Likewise, class occurs within a fixed range of time; if students arrive early for class, they have to remain in the hall; if they stay late in class, another class of students will enter. Students from two separate classes are not supposed to interact; even if students enter for the next class, they do not ask the previous class what was covered. The digital smartboard automatically erases at the end of class, meaning that the possibility that the next class will get to see and discuss what was on the previous class’s whiteboard is foreclosed. There is a clearly designated time for mathematics and aside from homework, the rest of the hours of the day are not for mathematics.

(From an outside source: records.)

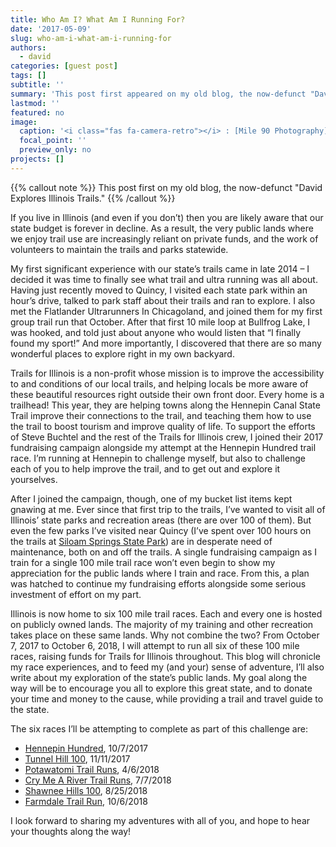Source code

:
```yaml
---
title: Who Am I? What Am I Running For?
date: '2017-05-09'
slug: who-am-i-what-am-i-running-for
authors: 
  - david
categories: [guest post]
tags: []
subtitle: ''
summary: 'This post first appeared on my old blog, the now-defunct "David Explores Illinois Trails."'
lastmod: ''
featured: no
image:
  caption: '<i class="fas fa-camera-retro"></i> : [Mile 90 Photography](https://www.mile90.com/Race-Photos/2017-Race-Events/Shawnee-Hills-100-2017)'
  focal_point: ''
  preview_only: no
projects: []
---
```


<!-- This post first appeared at High Country News and is republished here with permission.-->
{{% callout note %}}
This post first on my old blog, the now-defunct "David Explores Illinois Trails."
{{% /callout %}}


If you live in Illinois (and even if you don’t) then you are likely aware that our state budget is forever in decline. As a result, the very public lands where we enjoy trail use are increasingly reliant on private funds, and the work of volunteers to maintain the trails and parks statewide.

My first significant experience with our state’s trails came in late 2014 – I decided it was time to finally see what trail and ultra running was all about. Having just recently moved to Quincy, I visited each state park within an hour’s drive, talked to park staff about their trails and ran to explore. I also met the Flatlander Ultrarunners In Chicagoland, and joined them for my first group trail run that October. After that first 10 mile loop at Bullfrog Lake, I was hooked, and told just about anyone who would listen that “I finally found my sport!” And more importantly, I discovered that there are so many wonderful places to explore right in my own backyard.

Trails for Illinois is a non-profit whose mission is to improve the accessibility to and conditions of our local trails, and helping locals be more aware of these beautiful resources right outside their own front door. Every home is a trailhead! This year, they are helping towns along the Hennepin Canal State Trail improve their connections to the trail, and teaching them how to use the trail to boost tourism and improve quality of life. To support the efforts of Steve Buchtel and the rest of the Trails for Illinois crew, I joined their 2017 fundraising campaign alongside my attempt at the Hennepin Hundred trail race. I’m running at Hennepin to challenge myself, but also to challenge each of you to help improve the trail, and to get out and explore it yourselves.

After I joined the campaign, though, one of my bucket list items kept gnawing at me. Ever since that first trip to the trails, I’ve wanted to visit all of Illinois’ state parks and recreation areas (there are over 100 of them). But even the few parks I’ve visited near Quincy (I’ve spent over 100 hours on the trails at [Siloam Springs State Park](https://www2.illinois.gov/dnr/Parks/Pages/SiloamSprings.aspx)) are in desperate need of maintenance, both on and off the trails. A single fundraising campaign as I train for a single 100 mile trail race won’t even begin to show my appreciation for the public lands where I train and race. From this, a plan was hatched to continue my fundraising efforts alongside some serious investment of effort on my part.

Illinois is now home to six 100 mile trail races. Each and every one is hosted on publicly owned lands. The majority of my training and other recreation takes place on these same lands. Why not combine the two? From October 7, 2017 to October 6, 2018, I will attempt to run all six of these 100 mile races, raising funds for Trails for Illinois throughout. This blog will chronicle my race experiences, and to feed my (and your) sense of adventure, I’ll also write about my exploration of the state’s public lands. My goal along the way will be to encourage you all to explore this great state, and to donate your time and money to the cause, while providing a trail and travel guide to the state.

The six races I’ll be attempting to complete as part of this challenge are:

* [Hennepin Hundred](http://www.hennepinhundred.com/), 10/7/2017
* [Tunnel Hill 100](https://ultrasignup.com/register.aspx?eid=4397), 11/11/2017
* [Potawatomi Trail Runs](https://ultrasignup.com/register.aspx?eid=2833), 4/6/2018
* [Cry Me A River Trail Runs](https://crymearivertrailruns.com/), 7/7/2018
* [Shawnee Hills 100](https://ultrasignup.com/register.aspx?eid=6129), 8/25/2018
* [Farmdale Trail Run](https://ultrasignup.com/register.aspx?eid=2003), 10/6/2018

I look forward to sharing my adventures with all of you, and hope to hear your thoughts along the way!


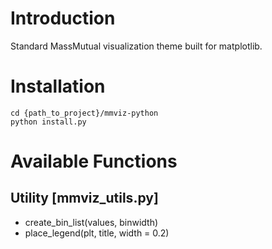 
# Introduction

Standard MassMutual visualization theme built for matplotlib.

# Installation

```
cd {path_to_project}/mmviz-python
python install.py
```

# Available Functions

## Utility [mmviz_utils.py]
* create_bin_list(values, binwidth)
* place_legend(plt, title, width = 0.2)



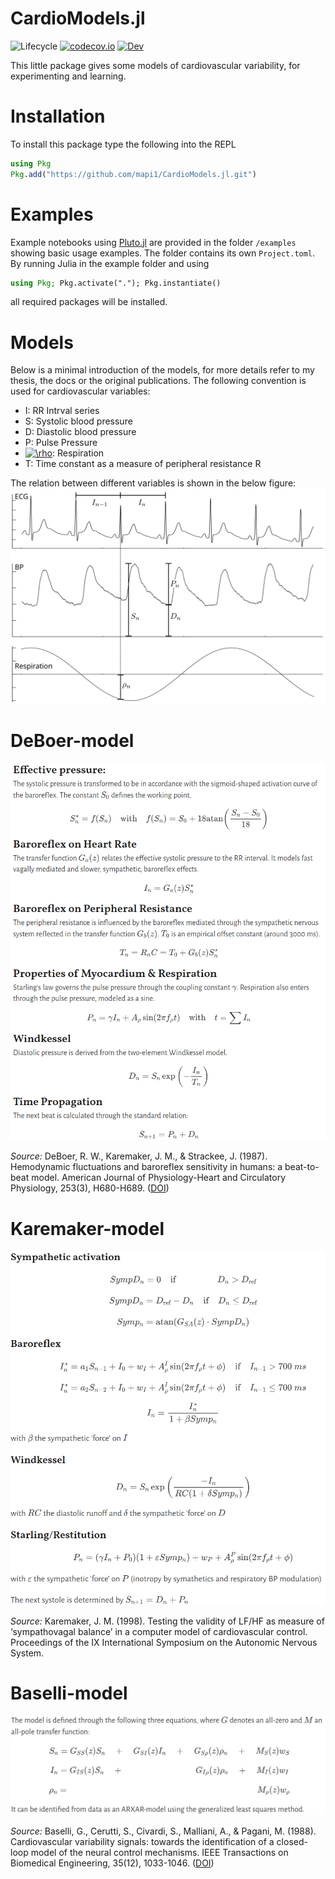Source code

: # CardioModels.jl

![Lifecycle](https://img.shields.io/badge/lifecycle-experimental-orange.svg) [![codecov.io](http://codecov.io/github/mapi1/CardioModels.jl/coverage.svg?branch=master)](http://codecov.io/github/mapi1/CardioModels.jl?branch=master) [![Dev](https://img.shields.io/badge/docs-dev-blue.svg)](https://mapi1.github.io/CardioModels.jl/dev)

This little package gives some models of cardiovascular variability, for experimenting and learning.

# Installation

To install this package type the following into the REPL
```julia
using Pkg
Pkg.add("https://github.com/mapi1/CardioModels.jl.git")
```

# Examples

Example notebooks using [Pluto.jl](https://github.com/fonsp/Pluto.jl) are provided in the folder `/examples` showing basic usage examples. The folder contains its own `Project.toml`. By running Julia in the example folder and using

```julia
using Pkg; Pkg.activate("."); Pkg.instantiate()
```

all required packages will be installed.


# Models
Below is a minimal introduction of the models, for more details refer to my thesis, the docs or the original publications. The following convention is used for cardiovascular variables:

* I:  RR Intrval series
* S:  Systolic blood pressure
* D:  Diastolic blood pressure
* P:  Pulse Pressure
* <a href="https://www.codecogs.com/eqnedit.php?latex=\rho" target="_blank"><img src="https://latex.codecogs.com/gif.latex?\rho" title="\rho" /></a>:   Respiration
* T: Time constant as a measure of peripheral resistance R

The relation between different variables is shown in the below figure:
![Notation and relation of cardiovascular variables](https://github.com/mapi1/CardioModels.jl/blob/master/examples/figures/rst.svg)
# DeBoer-model

![DeBoer-model](https://github.com/mapi1/CardioModels.jl/blob/master/examples/figures/deBoer.png)

*Source:* DeBoer, R. W., Karemaker, J. M., & Strackee, J. (1987). Hemodynamic fluctuations and baroreflex sensitivity in humans: a beat-to-beat model. American Journal of Physiology-Heart and Circulatory Physiology, 253(3), H680-H689. ([DOI][deb87])

[deb87]: https://doi.org/10.1152/ajpheart.1987.253.3.H680
# Karemaker-model

![Karemaker-model](https://github.com/mapi1/CardioModels.jl/blob/master/examples/figures/karemaker.png)

*Source:* Karemaker, J. M. (1998). Testing the validity of LF/HF as measure of ‘sympathovagal balance’ in a computer model of cardiovascular control. Proceedings of the IX International Symposium on the Autonomic Nervous System. 
# Baselli-model

![Baselli-model](https://github.com/mapi1/CardioModels.jl/blob/master/examples/figures/baselli.png)

*Source:* Baselli, G., Cerutti, S., Civardi, S., Malliani, A., & Pagani, M. (1988). Cardiovascular variability signals: towards the identification of a closed-loop model of the neural control mechanisms. IEEE Transactions on Biomedical Engineering, 35(12), 1033-1046. ([DOI][bas88])

[bas88]: https://doi.org/10.1109/10.8688
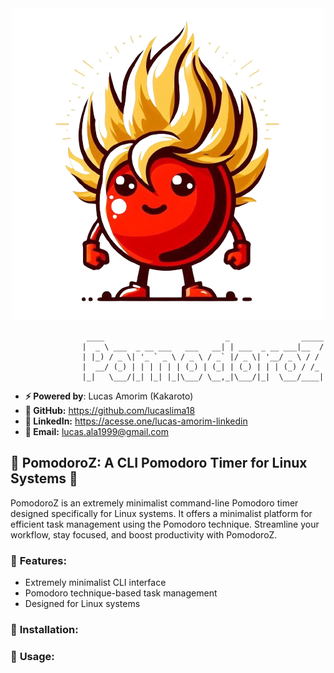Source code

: <div align="center">
	<img src="https://github.com/lucaslima18/PomodoroZ/blob/main/storage/images/pomodoroz_icon.png">
</div>

```
				 ____                           _                _____
				|  _ \ ___  _ __ ___   ___   __| | ___  _ __ ___|__  /
				| |_) / _ \| '_ ` _ \ / _ \ / _` |/ _ \| '__/ _ \ / / 
				|  __/ (_) | | | | | | (_) | (_| | (_) | | | (_) / /_ 
				|_|   \___/|_| |_| |_|\___/ \__,_|\___/|_|  \___/____|
```

- **⚡ Powered by**: Lucas Amorim (Kakaroto)
- **🐙 GitHub:** https://github.com/lucaslima18
- **🔗 LinkedIn:** https://acesse.one/lucas-amorim-linkedin
- **📧 Email:** lucas.ala1999@gmail.com

## 🍅 **PomodoroZ**: A CLI Pomodoro Timer for Linux Systems 🚀

PomodoroZ is an extremely minimalist command-line Pomodoro timer designed specifically for Linux systems. It offers a minimalist platform for efficient task management using the Pomodoro technique. Streamline your workflow, stay focused, and boost productivity with PomodoroZ.

### 🔧 **Features**:
- Extremely minimalist CLI interface
- Pomodoro technique-based task management
- Designed for Linux systems

### 🚀 **Installation**:


### 📖 **Usage**:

Once class is dismissed, although students sometimes come up to ask me questions (rarely about mathematics, usually more about their grades or their worries about the exams), they do not continue to discuss mathematics with each other; the time for discussing mathematics is over, delimited into this narrow, confined space.

Rands et al. proposes that instructors should challenge norms in the classroom around time, proposing that classes could meet at unusual times, such as 6am or 11pm, on different times each day or for different lengths of time each class. Classes could also meet in different spaces; they propose that teachers “go on a field trip, conduct class at a coffee shop or a park, or hold class outside” (p.164). I have asked why we do not have evening or early morning classes, and the response is that they are not as popular anymore now that online classes are available and that classes are only to be scheduled at times that fit student preferences.

I am thinking, too, about ways in which I could change the way time is organized within in my classroom. One thing I have been doing is to forego the traditional break in favor of a more open classroom, where students can get up and attend to personal matters as they arise, particularly when students are working in groups. Another strategy I am trying is being available by email on evenings and weekends when students are actually working on homework, rather than only checking email during office hours.

If we want to transform our teaching, thinking about how we (together with our students) use time and space both inside and outside of the classroom is essential. In future posts, I will discuss additional articles that I have consulted about time and space in the context of education.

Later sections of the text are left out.